小学生のデータをまとめて提供? #武雄市図書館 は小学生ビッグデータの夢を見るか?
http://togetter.com/li/788474

追加したツイートにあったのですが、学校取りまとめでの図書館利用者登録はH25年度だけ休止、それまでは毎年、新一年生を中心に毎年度実施されていたとのことでした。じゃ、従来通りで問題ないんじゃないかと一瞬考えそうですが、平成24年度までは武雄市図書館は指定管理ではありませんでした。貸出カードにはTポイント機能はなかったのです。

平成25年度に武雄市図書館は指定管理に移行し、館内に指定管理者が運営するカフェ、書店、レンタルショップが作られました。この指定管理者が運営する共通ポイント、Tポイントの機能が付加された図書の貸出カードを公立小学校が取りまとめて作成するのは今年度が初めてとなるのです。

上述のエントリでも紹介したこちらでは問題点を簡潔に指摘されています。

武雄市の小学校で図書利用カード(含むTカード)が一斉作成されることの違和感 - dechnostick's blog
http://dechnostick.hatenablog.com/entry/2015/02/28/042015

”このことについて懸念が指摘されている。個人的には次の点が問題だと思う。

カード作成が任意であることが分かりづらい
「図書利用カード(ポイント付き)」が Tカードであることが分かりづらい”
http://dechnostick.hatenablog.com/entry/2015/02/28/042015

これは手続きについての指摘ですが、これ以外にも以下の点が。

(1)武雄市子ども読書活動推進計画と「ツタバ図書館」の乖離
(2)自分でリスクを負えない児童のパーソナルデータが、保護者の同意により収集・蓄積されることの懸念
(3)学校で Tカードを作ることの不気味さ

(3)はご自身が問題と考えられている点と(1)、(2)を踏まえたうえでの指摘となっています。義務教育を行う公立小学校で、外部の組織の便宜を図ることの異様さ、異論を出しにくい環境、それぞれ異なる家庭環境にある児童への配慮に欠けること、等々。

”図書利用カードを学校で作成することも、公共図書館に閉じた一利用カードとしての位置付けだからこそだったのであり、Tカードになってからも同じことができると考えるのはあまりにもナイーブだ。”
http://dechnostick.hatenablog.com/entry/2015/02/28/042015

プライバシーフリーク的にはこの一文が肝でしょうか。指定管理者であるカルチュア・コンビニエンス・クラブはヤフー!ジャパンとのID連携に関し、名称を明示こそされてはいませんが、以下のような指摘を受けています。

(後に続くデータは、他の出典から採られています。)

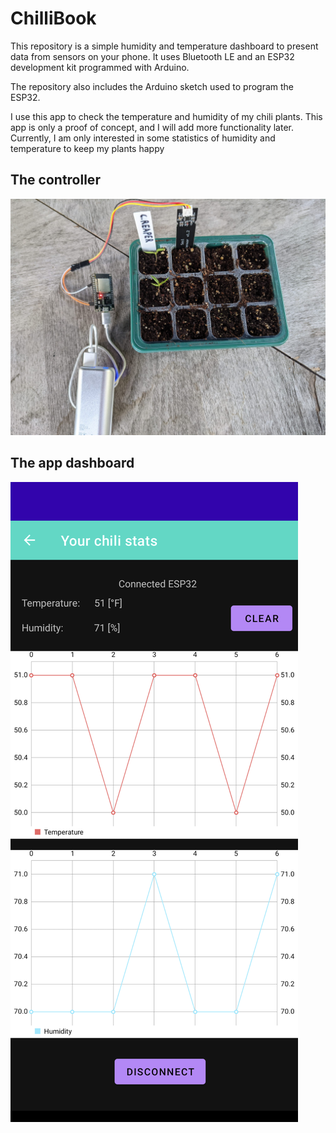 # ChilliBook
This repository is a simple humidity and temperature dashboard to present data from sensors on your phone.
It uses Bluetooth LE and an ESP32 development kit programmed with Arduino.

The repository also includes the Arduino sketch used to program the ESP32.
 
I use this app to check the temperature and humidity of my chili plants.
This app is only a proof of concept, and I will add more functionality later.
Currently, I am only interested in some statistics of humidity and temperature to keep my plants happy

## The controller
![Controller](./images/chillibook.jpg)

## The app dashboard


![Dashboard](./images/Screenshot1.png)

”経済産業省所管事業者において、ログイン ID を共通化しポイントを統合することをうたって利用者に ID 連携の登録をさせ、そのときには「現時点ではショッピング履歴などの共有・統合は行われない」「インターネット上の行動履歴などの情報を提供することは現時点で計画していない」などと記者会見等で述べていたにもかかわらず、その 1 年後に突如プライバシーポリシーを一方的に変更して、オプトアウト方式で履歴情報を第三者提供しようという行動をする者が現れています。”
全国地域婦人団体連絡協議会:パーソナルデータの利活用に関する制度改正大綱(事務局案)に対する意見
第12回 パーソナルデータに関する検討会 参考資料2
http://www.kantei.go.jp/jp/singi/it2/pd/dai12/sankou2.pdf

オプトアウトによる第三者提供については個人情報保護法改正の焦点の1つであり、骨格案には含まれましたが、政権与党である自民党からの意見では削除されています。

これについては長くなるのでここではこれ以上触れません。オフラインでの利用だけなら問題はないのではないかとの考え方もできますので。実際にはデータは収集され、結合可能な状態に置かれるのですが。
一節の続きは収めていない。